The distinctive measured pace of a garden this time of year, compared to the frenetic pace outside my front gate, is what I find so compelling: the syncopated intervals between birdcalls, the varying rhythms of arrival and departure of hummingbirds, butterflies, bees. Incidents on the wing gently drift in and out…but this weekend it’s all against a background roar of engines. (It’s Grand Prix time in Long Beach again.) Bloom Day falls on the 15th, hosted by May Dreams Gardens. Foliage Followup is hosted by Digging on the 16th, so I’m straddling memes today.

The ballota is just now enlongating with bobbles of chenille-like blooms.
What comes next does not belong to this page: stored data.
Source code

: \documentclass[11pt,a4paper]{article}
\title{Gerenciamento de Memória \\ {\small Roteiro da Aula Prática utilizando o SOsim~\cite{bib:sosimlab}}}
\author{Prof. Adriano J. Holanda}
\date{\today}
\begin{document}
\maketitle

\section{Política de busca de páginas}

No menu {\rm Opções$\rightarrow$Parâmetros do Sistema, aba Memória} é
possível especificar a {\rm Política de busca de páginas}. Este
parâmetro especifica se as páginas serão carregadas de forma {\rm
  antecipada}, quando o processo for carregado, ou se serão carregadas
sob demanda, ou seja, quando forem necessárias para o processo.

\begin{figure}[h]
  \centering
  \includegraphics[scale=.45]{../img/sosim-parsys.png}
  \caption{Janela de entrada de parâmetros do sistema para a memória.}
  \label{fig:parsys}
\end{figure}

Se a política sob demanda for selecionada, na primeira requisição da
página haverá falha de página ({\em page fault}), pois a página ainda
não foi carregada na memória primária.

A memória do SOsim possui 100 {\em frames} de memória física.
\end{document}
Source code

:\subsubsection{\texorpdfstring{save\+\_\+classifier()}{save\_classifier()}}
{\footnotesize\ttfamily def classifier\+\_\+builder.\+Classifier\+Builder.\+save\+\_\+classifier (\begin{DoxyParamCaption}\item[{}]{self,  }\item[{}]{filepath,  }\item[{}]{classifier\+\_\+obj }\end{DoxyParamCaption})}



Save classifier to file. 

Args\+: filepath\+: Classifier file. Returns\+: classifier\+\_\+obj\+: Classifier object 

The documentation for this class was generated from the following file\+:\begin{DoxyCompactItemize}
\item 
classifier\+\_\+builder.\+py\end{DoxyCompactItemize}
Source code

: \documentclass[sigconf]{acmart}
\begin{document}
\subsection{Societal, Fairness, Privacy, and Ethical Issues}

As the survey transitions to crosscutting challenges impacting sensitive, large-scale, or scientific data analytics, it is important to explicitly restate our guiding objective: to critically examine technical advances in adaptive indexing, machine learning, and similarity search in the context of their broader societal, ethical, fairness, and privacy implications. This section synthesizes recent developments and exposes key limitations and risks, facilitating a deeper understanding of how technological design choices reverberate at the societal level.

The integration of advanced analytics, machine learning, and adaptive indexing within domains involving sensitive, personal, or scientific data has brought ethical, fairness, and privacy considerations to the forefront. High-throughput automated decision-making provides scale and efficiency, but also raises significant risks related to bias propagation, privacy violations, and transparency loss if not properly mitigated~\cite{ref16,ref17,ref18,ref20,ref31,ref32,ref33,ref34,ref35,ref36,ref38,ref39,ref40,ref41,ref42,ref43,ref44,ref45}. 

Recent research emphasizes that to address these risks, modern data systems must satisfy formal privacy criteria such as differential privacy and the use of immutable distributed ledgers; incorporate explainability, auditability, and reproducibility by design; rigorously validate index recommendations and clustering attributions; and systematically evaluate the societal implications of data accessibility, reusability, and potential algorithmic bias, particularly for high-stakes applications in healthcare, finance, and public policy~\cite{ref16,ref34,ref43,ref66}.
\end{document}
The largish green-leaved plant on the right is a Teucrium betonicum I found seeded in the gravel in the front garden this winter.
Strangely enough, the mother plant was grown way back in 2012.
In the back garden, I’m loving the low scrubbiness of it all, with occasional verticals and undulating agaves piercing through the hummocks of greys and greens. And the proportions are, at this moment, just what I’ve been trying to accomplish for the past couple years. New stuff I’ve been planting will no doubt change the shape by next year, so it’s a fleeting effect that I’ve come to appreciate just because it is so transitory. Stepping out the back door this morning from a quiet house into a garden humming and buzzing and flitting with life — well, just add coffee for a perfect Saturday morning. Even the Grand Prix can’t ruin that. Thankfully, the city has restricted the number of days racecars can “practice” before the big event, so it’s squeezed into mainly a weekend now.
A fair compromise between the businesses that flourish during race time and the residents that mostly suffer through it.

I’ll spare you repeat photos of poppies, grevilleas, salvias and whatnot. Tanacetum niveum is new to both Bloom Day and the garden this year. I’ve always loved the simple clean blooms of plants like chamomile. This daisy is no ground-hugger like chamomile, but billows up and out, with finely cut grey leaves. It can become shrub-like in size given enough room to develop. It’s constrained by the tight quarters here. Purported to reseed, fingers crossed. Looks like I trialed it/killed it back in 2010.

Marrubium supinum’s blooms are similar in structure to ballota, but with a slight wash of color.


I wouldn’t mind several more clumps of Kniphofia thompsonii dotted throughout.

Plectranthus neochilus still obligingly covers the stump of Cotinus ‘Grace,’ buried under there somewhere and quietly decomposing.

Some find the strong scent/stink/skunkiness offputting. I don’t scent it on the air, just on contact, when clipping it back.

Gerberas at the base of the plectranthus stump.

Other daises elsewhere in bloom include orange arctotis and maroon osteospermum.

I planted the Eriogonum crocatum a little too far from the paths for photos, so this one gives just the basic outline of the blooms which start out chartreuse and age to brown. I can’t wait for it to bulk up some more. I really do try to stick to the never-walk-on-the-garden rule, especially with clay like mine that compacts so easily.

The potted camellia on the front porch hasn’t gotten much play on Bloom Day though it’s been in bloom a few months.

Erodium pelargoniflorum reseeds into the gravel amongst the agaves in the front of the house. If kept watered, it would probably bloom into summer. I say embrace the ephemeral!

Anisodontea ‘Strybing Beauty’ is growing into quite a graceful presence, loose and open. Last year the mallows were represented by Sphaeralcea ‘Newleaze Coral,’ a wonderful plant for a much bigger garden than mine.

Potted Glory of Texas, a thelocactus just opening its blooms.


I tossed some ixia into the garden this winter, in a few colors, ordered off ebay.

Finishing up with the odd blooms of slipper spurge, Pedilanthus bracteatus, another one I keep forgetting to include on Bloom Days.